___ Data records ___

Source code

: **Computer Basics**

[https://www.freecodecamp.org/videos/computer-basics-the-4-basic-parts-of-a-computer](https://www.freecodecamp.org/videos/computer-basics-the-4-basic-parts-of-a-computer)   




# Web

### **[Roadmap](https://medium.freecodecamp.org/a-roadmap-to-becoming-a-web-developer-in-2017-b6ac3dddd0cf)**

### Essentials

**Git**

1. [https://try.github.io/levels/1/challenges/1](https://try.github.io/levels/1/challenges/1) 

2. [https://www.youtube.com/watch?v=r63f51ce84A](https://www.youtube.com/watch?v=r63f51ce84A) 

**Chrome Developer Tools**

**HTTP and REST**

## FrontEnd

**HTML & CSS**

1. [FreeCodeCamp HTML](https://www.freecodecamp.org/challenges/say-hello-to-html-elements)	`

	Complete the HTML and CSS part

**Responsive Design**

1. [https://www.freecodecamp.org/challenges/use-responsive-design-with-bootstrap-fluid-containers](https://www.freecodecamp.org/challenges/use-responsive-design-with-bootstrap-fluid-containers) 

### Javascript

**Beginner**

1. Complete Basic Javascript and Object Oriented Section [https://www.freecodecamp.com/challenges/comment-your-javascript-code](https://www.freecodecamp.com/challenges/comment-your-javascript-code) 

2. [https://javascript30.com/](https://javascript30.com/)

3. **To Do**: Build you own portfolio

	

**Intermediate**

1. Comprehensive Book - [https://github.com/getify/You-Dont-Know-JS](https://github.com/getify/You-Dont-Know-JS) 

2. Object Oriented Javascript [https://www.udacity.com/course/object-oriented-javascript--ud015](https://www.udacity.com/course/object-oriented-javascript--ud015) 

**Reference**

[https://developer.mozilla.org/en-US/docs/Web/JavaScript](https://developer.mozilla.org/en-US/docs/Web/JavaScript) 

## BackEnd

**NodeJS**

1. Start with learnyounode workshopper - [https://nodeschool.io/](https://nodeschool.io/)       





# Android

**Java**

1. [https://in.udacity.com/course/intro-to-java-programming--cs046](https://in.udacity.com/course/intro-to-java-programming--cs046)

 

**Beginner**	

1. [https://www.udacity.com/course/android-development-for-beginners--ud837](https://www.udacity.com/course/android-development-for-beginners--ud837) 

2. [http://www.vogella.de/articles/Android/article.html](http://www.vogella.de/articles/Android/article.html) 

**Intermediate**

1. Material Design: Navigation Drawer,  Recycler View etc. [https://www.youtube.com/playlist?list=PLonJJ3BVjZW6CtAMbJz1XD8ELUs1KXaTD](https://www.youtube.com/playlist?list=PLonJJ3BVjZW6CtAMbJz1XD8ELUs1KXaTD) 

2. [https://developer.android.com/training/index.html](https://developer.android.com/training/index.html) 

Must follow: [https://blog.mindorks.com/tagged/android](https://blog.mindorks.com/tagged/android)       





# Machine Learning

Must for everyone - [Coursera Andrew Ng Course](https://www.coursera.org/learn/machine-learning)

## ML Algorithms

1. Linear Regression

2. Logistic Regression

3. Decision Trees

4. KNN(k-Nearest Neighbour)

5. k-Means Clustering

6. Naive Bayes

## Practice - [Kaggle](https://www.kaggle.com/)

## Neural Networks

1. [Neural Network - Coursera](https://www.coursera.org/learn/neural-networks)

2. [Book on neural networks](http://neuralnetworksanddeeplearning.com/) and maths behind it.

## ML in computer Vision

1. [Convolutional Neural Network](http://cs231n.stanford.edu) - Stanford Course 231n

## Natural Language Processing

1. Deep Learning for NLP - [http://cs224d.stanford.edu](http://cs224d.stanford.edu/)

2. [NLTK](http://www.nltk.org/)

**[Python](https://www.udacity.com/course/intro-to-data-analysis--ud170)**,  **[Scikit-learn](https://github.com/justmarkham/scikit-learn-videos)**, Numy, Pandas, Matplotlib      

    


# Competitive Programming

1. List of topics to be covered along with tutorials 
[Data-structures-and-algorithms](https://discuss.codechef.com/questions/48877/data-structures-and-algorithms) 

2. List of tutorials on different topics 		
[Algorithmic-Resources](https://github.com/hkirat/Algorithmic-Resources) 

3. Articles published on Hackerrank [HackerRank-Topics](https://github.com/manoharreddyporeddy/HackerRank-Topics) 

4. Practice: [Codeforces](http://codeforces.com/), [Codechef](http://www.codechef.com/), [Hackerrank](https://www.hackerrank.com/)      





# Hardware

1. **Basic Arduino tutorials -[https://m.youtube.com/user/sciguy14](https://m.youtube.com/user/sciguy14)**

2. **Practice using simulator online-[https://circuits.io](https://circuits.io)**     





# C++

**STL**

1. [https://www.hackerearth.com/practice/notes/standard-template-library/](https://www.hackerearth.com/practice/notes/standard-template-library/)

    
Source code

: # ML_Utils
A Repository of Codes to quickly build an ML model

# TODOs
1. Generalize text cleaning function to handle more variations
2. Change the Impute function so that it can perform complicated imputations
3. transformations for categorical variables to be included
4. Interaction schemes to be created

___

• What the task requires
Write all the entries out again exactly as they are.

• Reply
Source code

: **Computer Basics**

[https://www.freecodecamp.org/videos/computer-basics-the-4-basic-parts-of-a-computer](https://www.freecodecamp.org/videos/computer-basics-the-4-basic-parts-of-a-computer)   




# Web

### **[Roadmap](https://medium.freecodecamp.org/a-roadmap-to-becoming-a-web-developer-in-2017-b6ac3dddd0cf)**

### Essentials

**Git**

1. [https://try.github.io/levels/1/challenges/1](https://try.github.io/levels/1/challenges/1) 

2. [https://www.youtube.com/watch?v=r63f51ce84A](https://www.youtube.com/watch?v=r63f51ce84A) 

**Chrome Developer Tools**

**HTTP and REST**

## FrontEnd

**HTML & CSS**

1. [FreeCodeCamp HTML](https://www.freecodecamp.org/challenges/say-hello-to-html-elements)	`

	Complete the HTML and CSS part

**Responsive Design**

1. [https://www.freecodecamp.org/challenges/use-responsive-design-with-bootstrap-fluid-containers](https://www.freecodecamp.org/challenges/use-responsive-design-with-bootstrap-fluid-containers) 

### Javascript

**Beginner**

1. Complete Basic Javascript and Object Oriented Section [https://www.freecodecamp.com/challenges/comment-your-javascript-code](https://www.freecodecamp.com/challenges/comment-your-javascript-code) 

2. [https://javascript30.com/](https://javascript30.com/)

3. **To Do**: Build you own portfolio

	

**Intermediate**

1. Comprehensive Book - [https://github.com/getify/You-Dont-Know-JS](https://github.com/getify/You-Dont-Know-JS) 

2. Object Oriented Javascript [https://www.udacity.com/course/object-oriented-javascript--ud015](https://www.udacity.com/course/object-oriented-javascript--ud015) 

**Reference**

[https://developer.mozilla.org/en-US/docs/Web/JavaScript](https://developer.mozilla.org/en-US/docs/Web/JavaScript) 

## BackEnd

**NodeJS**

1. Start with learnyounode workshopper - [https://nodeschool.io/](https://nodeschool.io/)       





# Android

**Java**

1. [https://in.udacity.com/course/intro-to-java-programming--cs046](https://in.udacity.com/course/intro-to-java-programming--cs046)

 

**Beginner**	

1. [https://www.udacity.com/course/android-development-for-beginners--ud837](https://www.udacity.com/course/android-development-for-beginners--ud837) 

2. [http://www.vogella.de/articles/Android/article.html](http://www.vogella.de/articles/Android/article.html) 

**Intermediate**

1. Material Design: Navigation Drawer,  Recycler View etc. [https://www.youtube.com/playlist?list=PLonJJ3BVjZW6CtAMbJz1XD8ELUs1KXaTD](https://www.youtube.com/playlist?list=PLonJJ3BVjZW6CtAMbJz1XD8ELUs1KXaTD) 

2. [https://developer.android.com/training/index.html](https://developer.android.com/training/index.html) 

Must follow: [https://blog.mindorks.com/tagged/android](https://blog.mindorks.com/tagged/android)       





# Machine Learning

Must for everyone - [Coursera Andrew Ng Course](https://www.coursera.org/learn/machine-learning)

## ML Algorithms

1. Linear Regression

2. Logistic Regression

3. Decision Trees

4. KNN(k-Nearest Neighbour)

5. k-Means Clustering

6. Naive Bayes

## Practice - [Kaggle](https://www.kaggle.com/)

## Neural Networks

1. [Neural Network - Coursera](https://www.coursera.org/learn/neural-networks)

2. [Book on neural networks](http://neuralnetworksanddeeplearning.com/) and maths behind it.

## ML in computer Vision

1. [Convolutional Neural Network](http://cs231n.stanford.edu) - Stanford Course 231n

## Natural Language Processing

1. Deep Learning for NLP - [http://cs224d.stanford.edu](http://cs224d.stanford.edu/)

2. [NLTK](http://www.nltk.org/)

**[Python](https://www.udacity.com/course/intro-to-data-analysis--ud170)**,  **[Scikit-learn](https://github.com/justmarkham/scikit-learn-videos)**, Numy, Pandas, Matplotlib      

    


# Competitive Programming

1. List of topics to be covered along with tutorials 
[Data-structures-and-algorithms](https://discuss.codechef.com/questions/48877/data-structures-and-algorithms) 

2. List of tutorials on different topics 		
[Algorithmic-Resources](https://github.com/hkirat/Algorithmic-Resources) 

3. Articles published on Hackerrank [HackerRank-Topics](https://github.com/manoharreddyporeddy/HackerRank-Topics) 

4. Practice: [Codeforces](http://codeforces.com/), [Codechef](http://www.codechef.com/), [Hackerrank](https://www.hackerrank.com/)      





# Hardware

1. **Basic Arduino tutorials -[https://m.youtube.com/user/sciguy14](https://m.youtube.com/user/sciguy14)**

2. **Practice using simulator online-[https://circuits.io](https://circuits.io)**     





# C++

**STL**

1. [https://www.hackerearth.com/practice/notes/standard-template-library/](https://www.hackerearth.com/practice/notes/standard-template-library/)

    
Source code

: # ML_Utils
A Repository of Codes to quickly build an ML model

# TODOs
1. Generalize text cleaning function to handle more variations
2. Change the Impute function so that it can perform complicated imputations
3. transformations for categorical variables to be included
4. Interaction schemes to be created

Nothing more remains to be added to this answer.